Mendirikan Shalat Dhuha
Sesuai dengan
judul di atas. Tulisan saya kali ini akan membahas perihal Shalat Dhuha. Shalat
sunnah yang mungkin sudah sering di dengar oleh kalangan muslimin, akan tetapi
tidak jarang dilalaikan.
***
Jika ada alasan yang membuat Shalat Dhuha
ditinggalkan, maka alasan berikut bisa sedikit menjelaskan. Pertama, waktu Dhuha adalah waktu ketika
orang mulai disibukkan dengan kesibukan dunia. Yang menuntut ilmu, disibukkan
dengan kegiatan pendidikannya. Sedangkan yang berjuang mengais rezeki,
disibukkan dengan perkara kelangsungan asap dapurnya. Maka tidak jarang
perputaran waktu yang begitu cepat membuat seseorang melalaikan Shalat Dhuha. Kedua, sekalipun sering disebut, tidak
jarang banyak diantara muslimin yang tidak mengetahui betapa Shalat Dhuha
mempunyai keutamaan-keutamaan yang menjadikannya amat spesial. Maka melalui tulisan singkat ini, semoga
dapat membuat saya dan siapapun yang membacanya lebih semangat untuk
menghidupkan waktu dhuha dengan amalan yang mulia di sisi Allah Azza wa Jalla.
***
Dhuha secara etimologis dapat diartikan
waktu matahari sepenggalah naik. Dalam beberapa buku yang saya baca, waktu
sepenggalah naik merupakan waktu ketika matahari sudah bergeser naik tujuh
hasta dari terbitnya. Sederhananya, dalam bilangan jam, waktu sepenggalah naik
berkisar antara pukul 7 pagi. Lantas, apa pentingnya waktu dhuha bagi seorang
muslim? Jawabnya dapat kita lacak dari sumber dari segala sumber hukum bagi
seorang muslim , yakni Qur’an dan Sunnah.
Kata Dhuha dapat
kita temui dalam 2 surat yang terdapat
di Juz 30. Di surat Ad Dhuha, Allah berfirman : “Demi waktu Dhuha (waktu
sepenggalah naik), (QS.93 :1)”. Kemudian di surat As Syams: “Demi Matahari di
waktu pagi hari (Dhuha), (QS 91 : 1). Dua ayat tadi menunjukkan kekhususan waktu
dhuha. Jika Allah sampai bersumpah dengan firmannya, tentu ada yang menjadikan
waktu dhuha mempunyai keutamaan dibandingkan waktu yang lain. Lebih lanjutnya,
mari kita bahas satu per satu perihal Shalat Dhuha.
Kita mulai
dengan dasar pelaksanaan ibadah (dalil). Dalam perkara ibadah, dalil berada di
tempat paling utama. Tanpa ada dasar yang kuat, sebuah perbuatan yang kita kira
bernilai ibadah, bisa saja jatuh pada perbuatan bid’ah (amalan yang tidak
diajarkan oleh Rasulullah Saw). Sebagai seorang muslim, sudah selayaknya
menyandarkan diri pada sebuah dalil yang kuat dalam beribadah. Terkait dengan
Shalat Dhuha, berikut saya sarikan dalil-dalil berkaitan dengan Shalat Dhuha :
Jumlah
rakaat sholat dhuha itu adalah 2, 4, atau 8 rakaat dengan sekali salam saja.

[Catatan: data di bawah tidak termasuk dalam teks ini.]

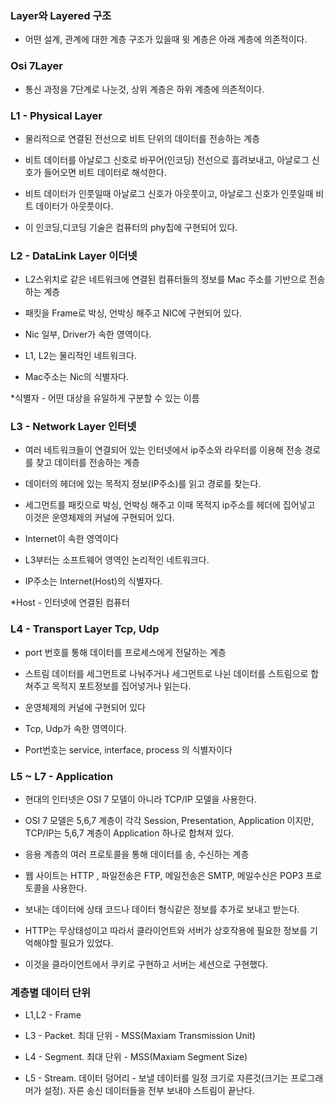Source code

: ### Layer와 Layered 구조

* 어떤 설계, 관계에 대한 계층 구조가 있을때 윗 계층은 아래 계층에 의존적이다.


### Osi 7Layer

* 통신 과정을 7단계로 나눈것, 상위 계층은 하위 계층에 의존적이다.


### L1 - Physical Layer 

* 물리적으로 연결된 전선으로 비트 단위의 데이터를 전송하는 계층

* 비트 데이터를 아날로그 신호로 바꾸어(인코딩) 전선으로 흘려보내고, 아날로그 신호가 들어오면 비트 데이터로 해석한다.

* 비트 데이터가 인풋일때 아날로그 신호가 아웃풋이고, 아날로그 신호가 인풋일때 비트 데이터가 아웃풋이다.

* 이 인코딩,디코딩 기술은 컴퓨터의 phy칩에 구현되어 있다.  


### L2 - DataLink Layer 이더넷

* L2스위치로 같은 네트워크에 연결된 컴퓨터들의 정보를 Mac 주소를 기반으로 전송하는 계층

* 패킷을 Frame로 박싱, 언박싱 해주고 NIC에 구현되어 있다.

* Nic 일부, Driver가 속한 영역이다.

* L1, L2는 물리적인 네트워크다.

* Mac주소는 Nic의 식별자다.

*식별자 - 어떤 대상을 유일하게 구분할 수 있는 이름


### L3 - Network Layer 인터넷

* 여러 네트워크들이 연결되어 있는 인터넷에서 ip주소와 라우터를 이용해 전송 경로를 찾고 데이터를 전송하는 계층

* 데이터의 헤더에 있는 목적지 정보(IP주소)를 읽고 경로를 찾는다.

* 세그먼트를 패킷으로 박싱, 언박싱 해주고 이때 목적지 ip주소를 헤더에 집어넣고 이것은 운영체제의 커널에 구현되어 있다.

* Internet이 속한 영역이다

* L3부터는 소프트웨어 영역인 논리적인 네트워크다.

* IP주소는 Internet(Host)의 식별자다.

*Host - 인터넷에 연결된 컴퓨터


### L4 - Transport Layer Tcp, Udp

* port 번호를 통해 데이터를 프로세스에게 전달하는 계층

* 스트림 데이터를 세그먼트로 나눠주거나 세그먼트로 나뉜 데이터를 스트림으로 합쳐주고 목적지 포트정보를 집어넣거나 읽는다.

* 운영체제의 커널에 구현되어 있다

* Tcp, Udp가 속한 영역이다.

* Port번호는 service, interface, process 의 식별자이다


### L5 ~ L7 - Application

* 현대의 인터넷은 OSI 7 모델이 아니라 TCP/IP 모델을 사용한다.

* OSI 7 모델은 5,6,7 계층이 각각 Session, Presentation, Application 이지만, TCP/IP는 5,6,7 계층이 Application 하나로 합쳐져 있다.

* 응용 계층의 여러 프로토콜을 통해 데이터를 송, 수신하는 계층

* 웹 사이트는 HTTP , 파일전송은 FTP, 메일전송은 SMTP, 메일수신은 POP3 프로토콜을 사용한다.

* 보내는 데이터에 상태 코드나 데이터 형식같은 정보를 추가로 보내고 받는다.

* HTTP는 무상태성이고 따라서 클라이언트와 서버가 상호작용에 필요한 정보를 기억해야할 필요가 있었다.

* 이것을 클라이언트에서 쿠키로 구현하고 서버는 세션으로 구현했다.

### 계층별 데이터 단위

* L1,L2 - Frame

* L3 - Packet. 최대 단위 - MSS(Maxiam Transmission Unit)

* L4 - Segment. 최대 단위 - MSS(Maxiam Segment Size)

* L5 - Stream. 데이터 덩어리 - 보낼 데이터를 일정 크기로 자른것(크기는 프로그래머가 설정). 자른 송신 데이터들을 전부 보내야 스트림이 끝난다.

Hal ini sesuai dengan dalil-dalil berikut ini:
Abu hurairoh
r.a. berkata, “Kekasihku (Nabi SAW) telah mewasiatkan aku dengan 3 perkara;
shaum 3 hari setiap bulan, dua rakaat dhuha, dan witir sebelum saya tidur”.
(Shahih al-bukhari)
Ditanyakan
kepada ‘Aisyah, “Apakah rasulullah SAW mengerjakan sholat dhuha?” Beliau
menjawab, “Ya, beliau sholat 4 rakaat dan melebihkannya sekehendaknya.” (Shahih
Muslim, Sunan Ibnu Majah, Musnad Ahmad Ibnu Hanbal)
Dari hadits
‘Aisyah tersebut ada juga pendapat yang mengatakan sholat dhuha itu minimal 2
rakaat namun bisa ditambah sekehendaknya dengan kelipatan 2 rakaat dengan cara
tiap 2 rakaat salam. Wallohu ‘alam…
Ummu Hani’ r.a.
berkata, “Rasulullah berdiri untuk mandi; maka Fatimah menghalanginya, lalu
beliau mengambil pakaiannya kemudian berselimut dengan pakaian itu, lalu sholat
8 rakaat shalat sunnat dhuha.” (Shahih Muslim, Musnad Al-Harits)
Lantas apa yang
menjadikan Shalat Dhuha sebagai amalan spesial? Maka simaklah beberapa keutamaan
/ Fadhilah sholat dhuha:
- Pahalanya dinilai seperti mengerjakan ibadah umroh
“Dari Abu Umamah
r.a. bahwa Rasulullah Saw. bersabda, ‘Barangsiapa yang keluar dari rumahnya
dalam keadaan bersuci untuk melaksanakan shalat wajib, maka pahalanya seperti
seorang yang melaksanakan haji. Barangsiapa yang keluar untuk melaksanakan
shalat Dhuha, maka pahalanya seperti orang yang melaksanakan umrah.’” (Shahih
Al-Targhib: 673).
- Allah akan mencukupi kebutuhan kita
Rasulullah
menyampaikan hadits qudsi (hadits yang merupakan firman Allah swt namun
redaksinya dari Nabi saw) bahwa dengan shalat dhuha, Allah SWT akan menjamin
kebutuhan orang yang melaksanakannya. Dari Nuaim bin Himan al-Ghothofani, dari
Rasulullah saw , dari Tuhannya berfirman, “Hai anak Adam, shalatlah untuk-Ku
empat rakaat di permulaan siang, maka akan Aku cukupkan engkau di
penghujungnya”.
- Dihitung sebagai amalan sedekah
Rasulullah saw
bersabda, “Setiap pagi setiap tulang (persendian) dari kalian akan dihitung
sedekah, oleh karena itu setiap tasbih adalah sedekah, setiap tahmid adalah
sedekah, setiap tahlil adalah sedekah, setiap takbir adalah sedekah, amar
ma’ruf (memerintah kebaikan) adalah sedekah, nahi munkar (mencegah kemungkaran)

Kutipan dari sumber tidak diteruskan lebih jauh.